Roles of Endogenous ATP, Glycine, or Opioids in Incision-Induced Allodynia. It is interesting to note that intrathecal injection of suramin or strychnine also increased the allodynic response. This might be because the endogenous orexin A released after paw incision activates P_2X receptors indirectly and, in turn, enhances glycinergic inhibitory transmission (Grudt et al., 2002). Alternatively, it is possible that endogenous ATP and/or glycine are also released after paw incision injury in an orexin-independent manner. The possible protective role(s) of endogenous ATP or glycine in incision-induced allodynia remains to be elucidated. ATP has been found to enhance glycine release from nerve terminals of glycinergic interneurons in the dorsal horn of spinal cord and was implied to play a protective role against nociceptive stimulation (Rhee et al., 2000). Intrathecal injection of strychnine has been reported to induce tactile allodynia in rats (Loomis et al., 2001). However, intrathecal injection of suramin was found to inhibit nociceptive responses in formalin- (Driessen et al., 1994) and carrageenan-inflamed rats but not in neuropathic rats (Stanfa et al., 2000). Interestingly, Fukuhara et al. (2000) reported that intrathecal injection of suramin at low doses inhibited prostaglandin-induced allodynia but at higher doses induced allodynia in mice. In the current study, we also found that intrathecal suramin produced transient antiallodynia followed by allodynia enhancement at 30 nmol but only enhanced allodynia at 90 nmol (Fig. 5A).

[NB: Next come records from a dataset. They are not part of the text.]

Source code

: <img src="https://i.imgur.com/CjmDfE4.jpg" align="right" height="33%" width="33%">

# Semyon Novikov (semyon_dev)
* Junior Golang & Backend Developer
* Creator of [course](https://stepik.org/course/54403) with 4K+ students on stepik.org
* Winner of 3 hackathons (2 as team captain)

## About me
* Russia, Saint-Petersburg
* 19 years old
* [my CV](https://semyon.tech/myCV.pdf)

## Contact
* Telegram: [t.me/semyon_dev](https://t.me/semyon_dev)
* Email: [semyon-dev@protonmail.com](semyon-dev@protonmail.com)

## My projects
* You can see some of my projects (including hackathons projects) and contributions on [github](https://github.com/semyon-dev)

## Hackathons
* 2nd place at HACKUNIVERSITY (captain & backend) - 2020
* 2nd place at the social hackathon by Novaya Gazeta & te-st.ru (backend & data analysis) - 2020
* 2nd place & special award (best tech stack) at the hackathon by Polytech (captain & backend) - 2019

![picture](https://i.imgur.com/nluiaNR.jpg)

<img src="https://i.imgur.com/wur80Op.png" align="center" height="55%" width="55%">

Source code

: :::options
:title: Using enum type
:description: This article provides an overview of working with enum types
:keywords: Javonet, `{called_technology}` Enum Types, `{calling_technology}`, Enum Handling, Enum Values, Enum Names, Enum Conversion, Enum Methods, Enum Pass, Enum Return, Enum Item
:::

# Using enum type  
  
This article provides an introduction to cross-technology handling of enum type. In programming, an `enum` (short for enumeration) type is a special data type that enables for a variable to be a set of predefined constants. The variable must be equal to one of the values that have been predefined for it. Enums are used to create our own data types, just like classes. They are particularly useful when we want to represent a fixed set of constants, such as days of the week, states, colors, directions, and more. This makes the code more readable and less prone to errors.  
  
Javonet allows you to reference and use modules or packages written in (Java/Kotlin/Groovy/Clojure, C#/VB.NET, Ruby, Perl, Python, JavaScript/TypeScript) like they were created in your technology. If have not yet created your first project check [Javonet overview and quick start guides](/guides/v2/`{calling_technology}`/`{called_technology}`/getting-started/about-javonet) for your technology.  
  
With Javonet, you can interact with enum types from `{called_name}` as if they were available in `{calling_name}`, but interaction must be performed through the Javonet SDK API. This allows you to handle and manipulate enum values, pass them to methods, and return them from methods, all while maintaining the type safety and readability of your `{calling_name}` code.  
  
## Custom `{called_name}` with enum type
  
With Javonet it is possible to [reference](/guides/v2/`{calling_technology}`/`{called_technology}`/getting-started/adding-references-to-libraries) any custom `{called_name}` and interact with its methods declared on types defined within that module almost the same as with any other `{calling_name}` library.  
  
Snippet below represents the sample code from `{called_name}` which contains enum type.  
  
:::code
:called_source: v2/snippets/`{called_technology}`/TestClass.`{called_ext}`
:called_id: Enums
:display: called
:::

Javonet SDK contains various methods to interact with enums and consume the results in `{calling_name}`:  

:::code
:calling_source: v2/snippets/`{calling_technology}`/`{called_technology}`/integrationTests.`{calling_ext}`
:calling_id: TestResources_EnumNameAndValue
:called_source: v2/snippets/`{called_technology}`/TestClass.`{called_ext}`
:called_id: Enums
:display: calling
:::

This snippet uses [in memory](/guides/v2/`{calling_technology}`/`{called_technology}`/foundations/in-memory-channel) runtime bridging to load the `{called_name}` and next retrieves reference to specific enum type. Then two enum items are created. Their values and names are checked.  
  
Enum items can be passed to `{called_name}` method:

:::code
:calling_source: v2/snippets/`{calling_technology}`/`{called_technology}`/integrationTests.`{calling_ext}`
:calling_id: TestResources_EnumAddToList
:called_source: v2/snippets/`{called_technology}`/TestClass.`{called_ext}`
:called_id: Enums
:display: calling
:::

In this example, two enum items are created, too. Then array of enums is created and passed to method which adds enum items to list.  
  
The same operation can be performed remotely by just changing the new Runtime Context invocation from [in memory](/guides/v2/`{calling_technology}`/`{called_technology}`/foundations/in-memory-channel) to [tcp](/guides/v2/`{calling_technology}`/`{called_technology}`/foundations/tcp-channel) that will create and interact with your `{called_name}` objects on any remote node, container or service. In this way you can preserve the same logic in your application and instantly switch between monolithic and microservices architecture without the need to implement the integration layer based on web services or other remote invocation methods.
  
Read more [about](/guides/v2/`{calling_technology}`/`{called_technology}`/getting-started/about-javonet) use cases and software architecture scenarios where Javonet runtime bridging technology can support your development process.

Similarly, the finding that intrathecal injection of naloxone alone enhanced the postincision allodynia suggests that endogenous opioids are released after paw incision. Li et al. (2001) also demonstrated that subcutaneous injection of naloxone increased thermal hyperalgesia and mechanical allodynia in the current postoperative pain model.

Clinical Significance of Orexins in Postoperative Pain Management. The antiallodynic effects of intrathecal orexins observed in this study, being near 30 %MPE, is far less than those, which could be up to 80 to 100 %MPE, produced by other analgesics used clinically, such as morphine or gabapentin, in the current postoperative pain model (Zahn et al., 1997; Cheng et al., 2003). It seems that there is little potential for orexins alone to be served clinically as an intrathecal treatment of postoperative pain. Besides, the exophthalmos and cardiovascular excitation (Chen et al., 2000; Antunes et al., 2001) induced by central administration of orexins might deter its clinical potential. However, it still remains to be elucidated if other related orexin receptor agonists, when available, can be used as adjuvant analgesics in the treatment of postoperative pain.